One final thought: can we presume that the decisions we make as to which decisions are the ones that we have to think carefully about are themselves decisions that require us to think carefully?

Monday 28 June 2021

Pinchas and Moshe: Thinking, Fast and Slow

Imagine the scenario. Right there, in the middle of the Israelite camp, one of the most prominent members of the establishment is locked in a passionate, uncontrollable embrace with a foreign princess. Shocked, horrified but unable to avert their gaze, the Israelites look on. Around them in the camp a plague breaks out. Rooted to the spot, they cannot move. Suddenly a young man springs into action. He grabs a spear and, with one firm thrust, skewers the pair of lovers. They instantly die and the plague ceases. This is the story of Pinchas (Phineas). It is also a tale of Pirkei Avot.

Moshe (Moses) is at this time the undisputed leader of the desert tribe. Why does he not act?
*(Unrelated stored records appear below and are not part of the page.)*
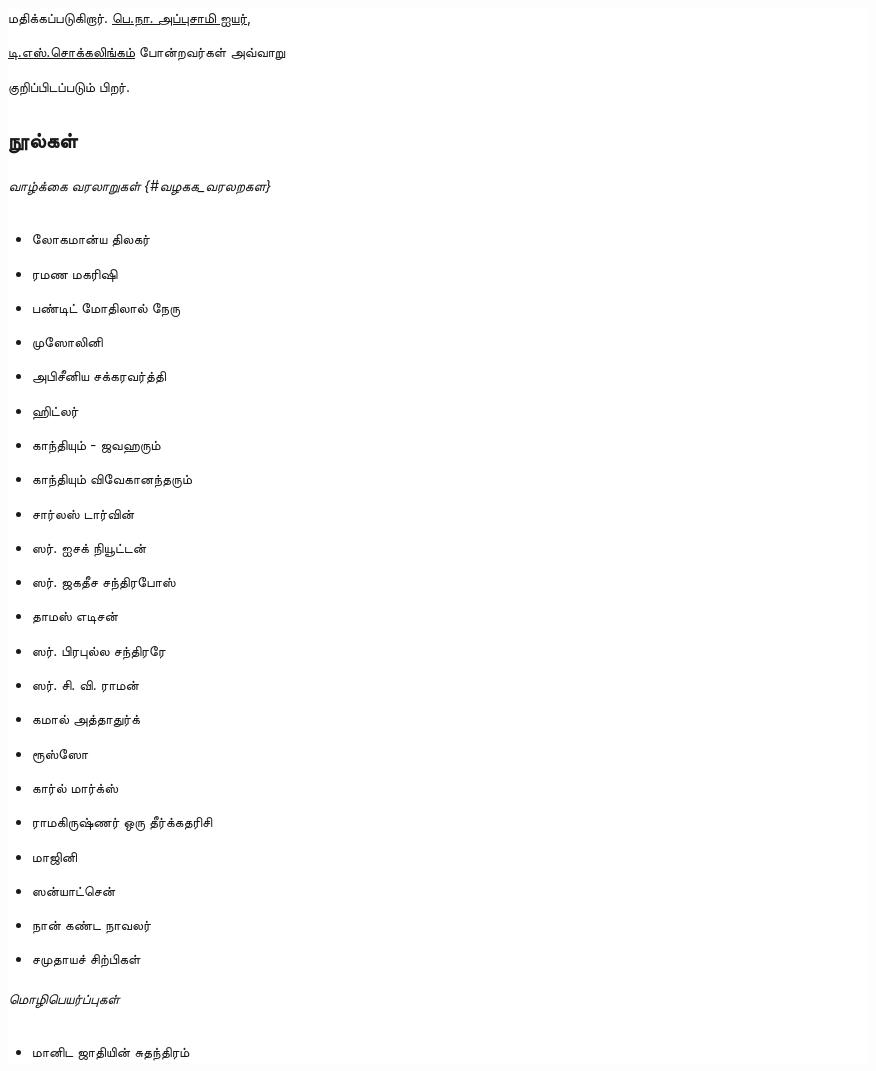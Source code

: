 மதிக்கப்படுகிறார். [பெ.நா. அப்புசாமி ஐயர்](பெ.நா._அப்புசாமி_ஐயர் "wikilink"),

[டி.எஸ்.சொக்கலிங்கம்](டி.எஸ்.சொக்கலிங்கம் "wikilink") போன்றவர்கள் அவ்வாறு

குறிப்பிடப்படும் பிறர்.



## நூல்கள்



###### வாழ்க்கை வரலாறுகள் {#வழகக_வரலறகள}



-   லோகமான்ய திலகர்

-   ரமண மகரிஷி

-   பண்டிட் மோதிலால் நேரு

-   முஸோலினி

-   அபிசீனிய சக்கரவர்த்தி

-   ஹிட்லர்

-   காந்தியும் - ஜவஹரும்

-   காந்தியும் விவேகானந்தரும்

-   சார்லஸ் டார்வின்

-   ஸர். ஐசக் நியூட்டன்

-   ஸர். ஜகதீச சந்திரபோஸ்

-   தாமஸ் எடிசன்

-   ஸர். பிரபுல்ல சந்திரரே

-   ஸர். சி. வி. ராமன்

-   கமால் அத்தாதுர்க்

-   ரூஸ்ஸோ

-   கார்ல் மார்க்ஸ்

-   ராமகிருஷ்ணர் ஒரு தீர்க்கதரிசி

-   மாஜினி

-   ஸன்யாட்சென்

-   நான் கண்ட நாவலர்

-   சமுதாயச் சிற்பிகள்



###### மொழிபெயர்ப்புகள்



-   மானிட ஜாதியின் சுதந்திரம்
We know that Moshe does not shrink from committing necessary act of violence, as we see from his killing of the Egyptian who was beating an Israelite slave (Shemot 2:11-12), and there is no reason to believe that, with his unsurpassed Torah knowledge, he had less idea than Pinchas as to what to do.

While the narrative of the killing of the Egyptian is sparse, it reveals a great deal. At Avot 2:13 Rabbi Shimon ben Netanel teaches that the “good path” to which a person should keep is one where he looks towards the outcome of his actions. Before killing the Egyptian, Moshe is already calculating the consequence of his act, looking this way and that before striking the fatal blow. Moshe exhibits this same trait when, in his encounter with God on Mount Sinai (Shemot 3, 4), he is unwilling to accept his mission to redeem his people without first working through a sequence of “what-if”s.

Pinchas is a very different character. He acts spontaneously. No-one else steps forward to kill the lovers and stop the plague—so he does. As Hillel teaches (Avot 2:6), where there is no-one else to take the initiative, whoever can do so must rise to the occasion. This principle is also seen in the decision of Zipporah to circumcise her son Gershom, spilling blood in order to save her husband Moshe’s life (Shemot 4:24-26), as well as in the aggadic and midrashic first steps into the Sea of Reeds taken by Nachshon ben Aminadav (Sotah 37a, Bemidbar Rabbah 13:7).

We cannot say that Moshe’s approach is wrong while that of Pinchas is right. This is because we are not dealing with mitzvot—commandments that usually have clearly delimited parameters. What we are talking about here are middot, ways of behaving, and their application is far less clearly defined. The performance of mitzvot ideally requires thought, understanding and an intention to fulfil God’s will. Middot, in contrast, are generally performed most efficiently when a person can train himself to perform them without any specific intention or forethought.

Although it is not a commentary on Avot, Daniel Kahneman’s Thinking, Fast and Slow, sheds much light on how we practise our middot. Some, like judging other people according to their merits (Avot 1:6), can only be done by thinking slowly, inhibiting one’s instinct to make a superficial snap judgment (as in Avot 1:1), and weighing up the evidence. Moshe, as a seasoned judge, might thus well have paused to consider not only the religious and political consequences of killing the high-status lovers but also whether there might have been any extenuating circumstances. Pinchas, in contrast, may have intuited what needed to be done. As a student of Moshe and his grandfather Aharon, his awareness of Jewish values would have been ingrained from youth, as was his understanding of God’s wishes (Avot 4:25). This being so, the instinctive reaction of Pinchas to the crisis before him is quite understandable.